In the background is Chinese history of Western imperial aggression having been launched during the 19th century under the pretext of allegedly "uncivilized" Chinese popular attacks of hated Western diplomatic facilities and personnel inside China.
Already, Premier Zhu's disastrous summit with Clinton was viewed by the Chinese side as the result of Clinton's failure to deliver firm understandings in trade negotiations after pushing China to make politically risky concessions. Conclusion: no good can come from trusting an inherently hostile US. Zhu has already been, more than once, accused at high level policy deliberations of having been a "traitor" for agreeing to outrageous American trade demands. At best, he was a fool for believing in Clinton. (Having lied to everyone else, why should Clinton exempt Zhu?) Zhu's WTO concessions have been compared to the infamous "21 demands" that Chinese diplomats conceded to Japan in the League of Nations in 1919. Student protests of that diplomatic blunder launched the famous May 4 Student Movement, which became the revolutionary fountainhead of the Chinese Communist revolution.
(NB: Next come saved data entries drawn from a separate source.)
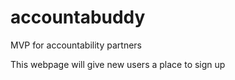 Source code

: # accountabuddy
MVP for accountability partners

This webpage will give new users a place to sign up
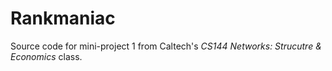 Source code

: # Rankmaniac

Source code for mini-project 1 from Caltech's *CS144 Networks: Strucutre & Economics* class. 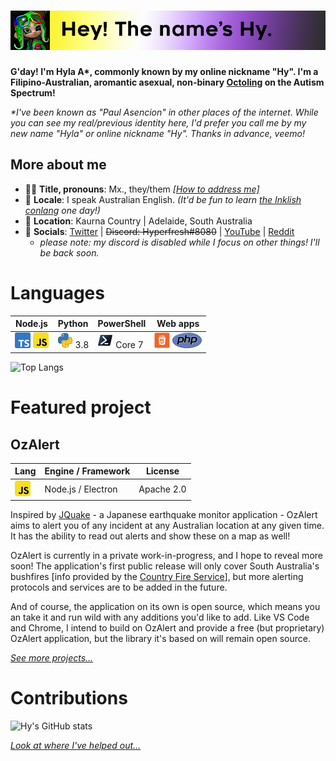 # ![Banner](src/banner.png) 
**G'day! I'm Hyla A\*, commonly known by my online nickname "Hy". I'm a Filipino-Australian, aromantic asexual, non-binary [Octoling](https://splatoonwiki.org/wiki/Octoling_(playable)) on the Autism Spectrum!**

*\*I've been known as "Paul Asencion" in other places of the internet. While you can see my real/previous identity here, I'd prefer you call me by my new name "Hyla" or online nickname "Hy". Thanks in advance, veemo!*

## More about me
- 👋🏼 **Title, pronouns**: Mx., they/them [*[How to address me]*](how-to-address.md)
- 💬 **Locale**: I speak Australian English. *(It'd be fun to learn [the Inklish conlang](https://piyozr.files.wordpress.com/2017/12/inkling-language-guide.pdf) one day!)*
- 📍 **Location**: Kaurna Country | Adelaide, South Australia
- 📨 **Socials**: [Twitter](https://twitter.com/hyperfresh8080) | ~~Discord: Hyperfresh#8080~~ | [YouTube](http://bit.do/HMG-YouTube) \| [Reddit](https://reddit.com/u/Hyperfresh8080)
  - *please note: my discord is disabled while I focus on other things! I'll be back soon.*   

# Languages
|Node.js|Python|PowerShell|Web apps|
|----|------|----------|------------------|
![TypeScript](src/ts.png) ![JavaScript](src/js.png) | ![Python](src/py.png) 3.8 | ![PowerShell](src/pwsh.png) Core 7 | ![HTML](src/html.png) ![PHP](src/php.png)

 ![Top Langs](https://github-readme-stats.vercel.app/api/top-langs/?username=hyperfresh&hide_border=true&custom_title=My%20top%20languages&title_color=ff00ff&text_color=bb00bb&langs_count=3)

# Featured project
## OzAlert
|Lang                     |Engine / Framework|License   |
|-------------------------|------------------|----------|
|![JavaScript](src/js.png)|Node.js / Electron|Apache 2.0|

Inspired by [JQuake](https://jquake.net) - a Japanese earthquake monitor application - OzAlert aims to alert you of any incident at any Australian location at any given time. It has the ability to read out alerts and show these on a map as well!

OzAlert is currently in a private work-in-progress, and I hope to reveal more soon! The application's first public release will only cover South Australia's bushfires [info provided by the [Country Fire Service](https://cfs.sa.gov.au)], but more alerting protocols and services are to be added in the future.

And of course, the application on its own is open source, which means you an take it and run wild with any additions you'd like to add. Like VS Code and Chrome, I intend to build on OzAlert and provide a free (but proprietary) OzAlert application, but the library it's based on will remain open source.

[*See more projects...*](Projects.md)

# Contributions
![Hy's GitHub stats](https://github-readme-stats.vercel.app/api?username=hyperfresh&hide_rank=true&hide_border=true&show_icons=true&bg_color=231f20&title_color=00ff00&icon_color=2bb573&text_color=2bb573&line_height=26.75&custom_title=Contributions%20I%27ve%20made)

[*Look at where I've helped out...*](Contributions.md)
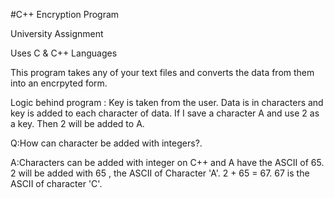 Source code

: #C++ Encryption Program 

University Assignment

Uses C & C++ Languages

This program takes any of your text files and converts the data from them into an encrpyted form.

Logic behind program : Key is taken from the user.
Data is in characters and key is added to each character of data.
If I save a character A and use 2 as a key. Then 2 will be added to A.

Q:How can character be added with integers?. 

A:Characters can be added with integer on C++ and A have the ASCII of 65. 
2 will be added with 65 , the ASCII of Character 'A'. 
2 + 65 = 67. 
67 is the ASCII of character 'C'.
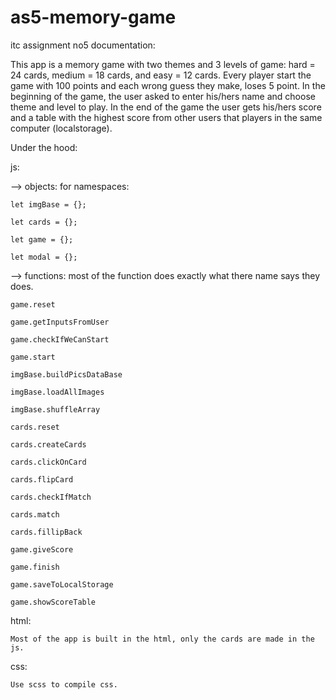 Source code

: # as5-memory-game
itc assignment no5 documentation:

This app is a memory game with two themes and 3 levels of game: hard = 24 cards, medium = 18 cards, and easy = 12 cards.
Every player start the game with 100 points and each wrong guess they make, loses 5 point.
In the beginning of the game, the user asked to enter his/hers name and choose theme and level to play.
In the end of the game the user gets his/hers score and a table with the highest score from other users that players in the same computer (localstorage).

Under the hood:

js:

--> objects: for namespaces:

    let imgBase = {};

    let cards = {};

    let game = {};

    let modal = {};

--> functions: most of the function does exactly what there name says they does.

    game.reset

    game.getInputsFromUser

    game.checkIfWeCanStart

    game.start

    imgBase.buildPicsDataBase

    imgBase.loadAllImages

    imgBase.shuffleArray

    cards.reset

    cards.createCards

    cards.clickOnCard

    cards.flipCard

    cards.checkIfMatch

    cards.match

    cards.fillipBack

    game.giveScore

    game.finish

    game.saveToLocalStorage

    game.showScoreTable


html: 

    Most of the app is built in the html, only the cards are made in the js.

css:

    Use scss to compile css.
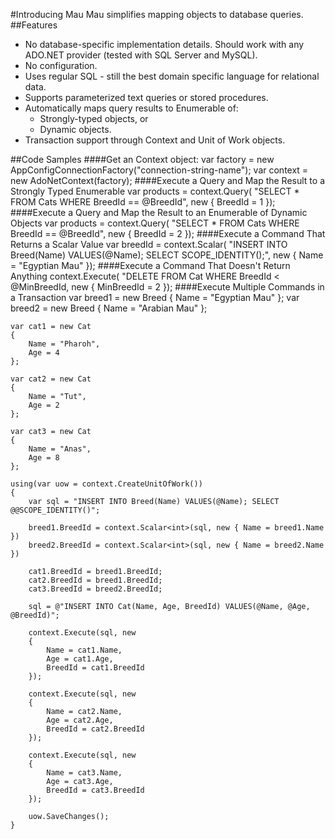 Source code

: #Introducing Mau
Mau simplifies mapping objects to database queries.
##Features
* No database-specific implementation details. Should work with any ADO.NET provider (tested with SQL Server and MySQL).
* No configuration.
* Uses regular SQL - still the best domain specific language for relational data.
* Supports parameterized text queries or stored procedures.
* Automatically maps query results to Enumerable of:
  * Strongly-typed objects, or
  * Dynamic objects.
* Transaction support through Context and Unit of Work objects.

##Code Samples
####Get an Context object:
    var factory = new AppConfigConnectionFactory("connection-string-name");
    var context = new AdoNetContext(factory);
####Execute a Query and Map the Result to a Strongly Typed Enumerable
    var products = context.Query<Cat>(
        "SELECT * FROM Cats WHERE BreedId == @BreedId",
        new { BreedId = 1 });
####Execute a Query and Map the Result to an Enumerable of Dynamic Objects
    var products = context.Query(
        "SELECT * FROM Cats WHERE BreedId == @BreedId",
        new { BreedId = 2 });
####Execute a Command That Returns a Scalar Value
    var breedId = context.Scalar<int>(
        "INSERT INTO Breed(Name) VALUES(@Name); SELECT SCOPE_IDENTITY();",
        new { Name = "Egyptian Mau" });
####Execute a Command That Doesn't Return Anything
    context.Execute(
        "DELETE FROM Cat WHERE BreedId < @MinBreedId,
        new { MinBreedId = 2 });
####Execute Multiple Commands in a Transaction
    var breed1 = new Breed { Name = "Egyptian Mau" };
    var breed2 = new Breed { Name = "Arabian Mau" };
    
    var cat1 = new Cat
    {
        Name = "Pharoh",
        Age = 4
    };
    
    var cat2 = new Cat
    {
        Name = "Tut",
        Age = 2
    };
    
    var cat3 = new Cat
    {
        Name = "Anas",
        Age = 8
    };
    
    using(var uow = context.CreateUnitOfWork())
    {
        var sql = "INSERT INTO Breed(Name) VALUES(@Name); SELECT @@SCOPE_IDENTITY()";
        
        breed1.BreedId = context.Scalar<int>(sql, new { Name = breed1.Name })
        breed2.BreedId = context.Scalar<int>(sql, new { Name = breed2.Name })
        
        cat1.BreedId = breed1.BreedId;
        cat2.BreedId = breed1.BreedId;
        cat3.BreedId = breed2.BreedId;
        
        sql = @"INSERT INTO Cat(Name, Age, BreedId) VALUES(@Name, @Age, @BreedId)";
        
        context.Execute(sql, new
        {
            Name = cat1.Name,
            Age = cat1.Age,
            BreedId = cat1.BreedId
        });
        
        context.Execute(sql, new
        {
            Name = cat2.Name,
            Age = cat2.Age,
            BreedId = cat2.BreedId
        });
        
        context.Execute(sql, new
        {
            Name = cat3.Name,
            Age = cat3.Age,
            BreedId = cat3.BreedId
        });
        
        uow.SaveChanges();
    }

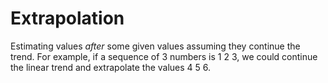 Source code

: # Extrapolation

Estimating values *after* some given values assuming they continue the trend.
For example, if a sequence of 3 numbers is 1 2 3, we could continue the linear trend and extrapolate the values 4 5 6.
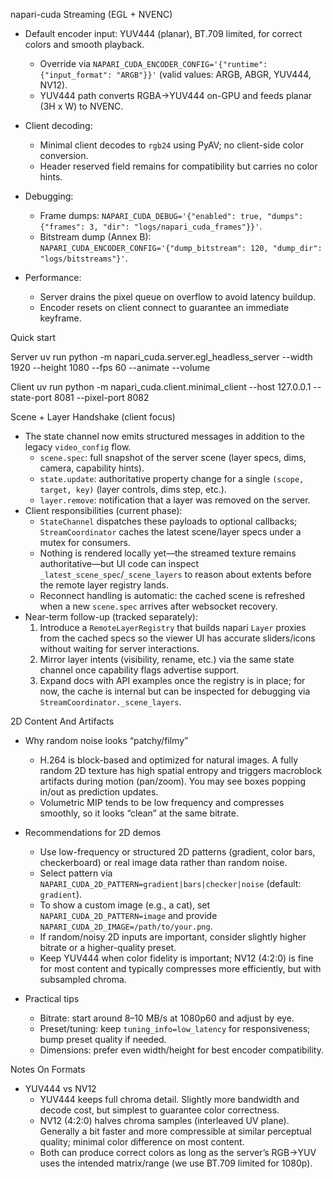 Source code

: napari-cuda Streaming (EGL + NVENC)

- Default encoder input: YUV444 (planar), BT.709 limited, for correct colors and smooth playback.
  - Override via `NAPARI_CUDA_ENCODER_CONFIG='{"runtime": {"input_format": "ARGB"}}'` (valid values: ARGB, ABGR, YUV444, NV12).
  - YUV444 path converts RGBA->YUV444 on-GPU and feeds planar (3H x W) to NVENC.

- Client decoding:
  - Minimal client decodes to `rgb24` using PyAV; no client-side color conversion.
  - Header reserved field remains for compatibility but carries no color hints.

- Debugging:
  - Frame dumps: `NAPARI_CUDA_DEBUG='{"enabled": true, "dumps": {"frames": 3, "dir": "logs/napari_cuda_frames"}}'`.
  - Bitstream dump (Annex B): `NAPARI_CUDA_ENCODER_CONFIG='{"dump_bitstream": 120, "dump_dir": "logs/bitstreams"}'`.

- Performance:
  - Server drains the pixel queue on overflow to avoid latency buildup.
  - Encoder resets on client connect to guarantee an immediate keyframe.

Quick start

Server
  uv run python -m napari_cuda.server.egl_headless_server --width 1920 --height 1080 --fps 60 --animate --volume

Client
  uv run python -m napari_cuda.client.minimal_client --host 127.0.0.1 --state-port 8081 --pixel-port 8082

Scene + Layer Handshake (client focus)

- The state channel now emits structured messages in addition to the legacy `video_config` flow.
  - `scene.spec`: full snapshot of the server scene (layer specs, dims, camera, capability hints).
  - `state.update`: authoritative property change for a single `(scope, target, key)` (layer controls, dims step, etc.).
  - `layer.remove`: notification that a layer was removed on the server.
- Client responsibilities (current phase):
  - `StateChannel` dispatches these payloads to optional callbacks; `StreamCoordinator` caches the latest scene/layer specs under a mutex for consumers.
  - Nothing is rendered locally yet—the streamed texture remains authoritative—but UI code can inspect `_latest_scene_spec`/`_scene_layers` to reason about extents before the remote layer registry lands.
  - Reconnect handling is automatic: the cached scene is refreshed when a new `scene.spec` arrives after websocket recovery.
- Near-term follow-up (tracked separately):
  1. Introduce a `RemoteLayerRegistry` that builds napari `Layer` proxies from the cached specs so the viewer UI has accurate sliders/icons without waiting for server interactions.
  2. Mirror layer intents (visibility, rename, etc.) via the same state channel once capability flags advertise support.
  3. Expand docs with API examples once the registry is in place; for now, the cache is internal but can be inspected for debugging via `StreamCoordinator._scene_layers`.

2D Content And Artifacts

- Why random noise looks “patchy/filmy”
  - H.264 is block-based and optimized for natural images. A fully random 2D texture has high spatial entropy and triggers macroblock artifacts during motion (pan/zoom). You may see boxes popping in/out as prediction updates.
  - Volumetric MIP tends to be low frequency and compresses smoothly, so it looks “clean” at the same bitrate.

- Recommendations for 2D demos
  - Use low-frequency or structured 2D patterns (gradient, color bars, checkerboard) or real image data rather than random noise.
  - Select pattern via `NAPARI_CUDA_2D_PATTERN=gradient|bars|checker|noise` (default: `gradient`).
  - To show a custom image (e.g., a cat), set `NAPARI_CUDA_2D_PATTERN=image` and provide `NAPARI_CUDA_2D_IMAGE=/path/to/your.png`.
  - If random/noisy 2D inputs are important, consider slightly higher bitrate or a higher-quality preset.
  - Keep YUV444 when color fidelity is important; NV12 (4:2:0) is fine for most content and typically compresses more efficiently, but with subsampled chroma.

- Practical tips
  - Bitrate: start around 8–10 MB/s at 1080p60 and adjust by eye.
  - Preset/tuning: keep `tuning_info=low_latency` for responsiveness; bump preset quality if needed.
  - Dimensions: prefer even width/height for best encoder compatibility.

Notes On Formats

- YUV444 vs NV12
  - YUV444 keeps full chroma detail. Slightly more bandwidth and decode cost, but simplest to guarantee color correctness.
  - NV12 (4:2:0) halves chroma samples (interleaved UV plane). Generally a bit faster and more compressible at similar perceptual quality; minimal color difference on most content.
  - Both can produce correct colors as long as the server’s RGB->YUV uses the intended matrix/range (we use BT.709 limited for 1080p).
With the economic reform and "open to the outside" policies grinding to a halt, Chinese leaders are already on the defensive about the wisdom of participating in American dominated globalization. The embassy bombing will ignite powerful anti-US arguments in the Chinese foreign policy establishment and anti-market sentiments in economic policy deliberation. Some Western analysts are already predicting US concession on WTO, but such predictions underestimate the symbolic significance of the embassy attack. The fundamental behind the Chinese Communist Party's claim to legitimacy is its role in protecting China from Western bullying. Chinese are prepared to sacrifice domestically if their government can deliver international dignity and equality for China. If the CPC fails in the foreign policy arena, its vulnerability increases with fatal implications. For this reason, China will take an uncompromising stance on Kosovo. At risk for the US are Chinese cooperation on a whole range of US desired geopolitical issues, such as Korea, nonproliferation, arms supply to US labeled "rouge" states, etc., etc. Already China vetoed an US initiative in a UN plan on Bosnia over Macedonian recognition of Taiwan last year. The only concession the US can make that can defuse the domestic pressure on Chinese leaders is a fundamental shift of US policy of supporting separatist movements from Taiwan to Tibet and Xinjiang.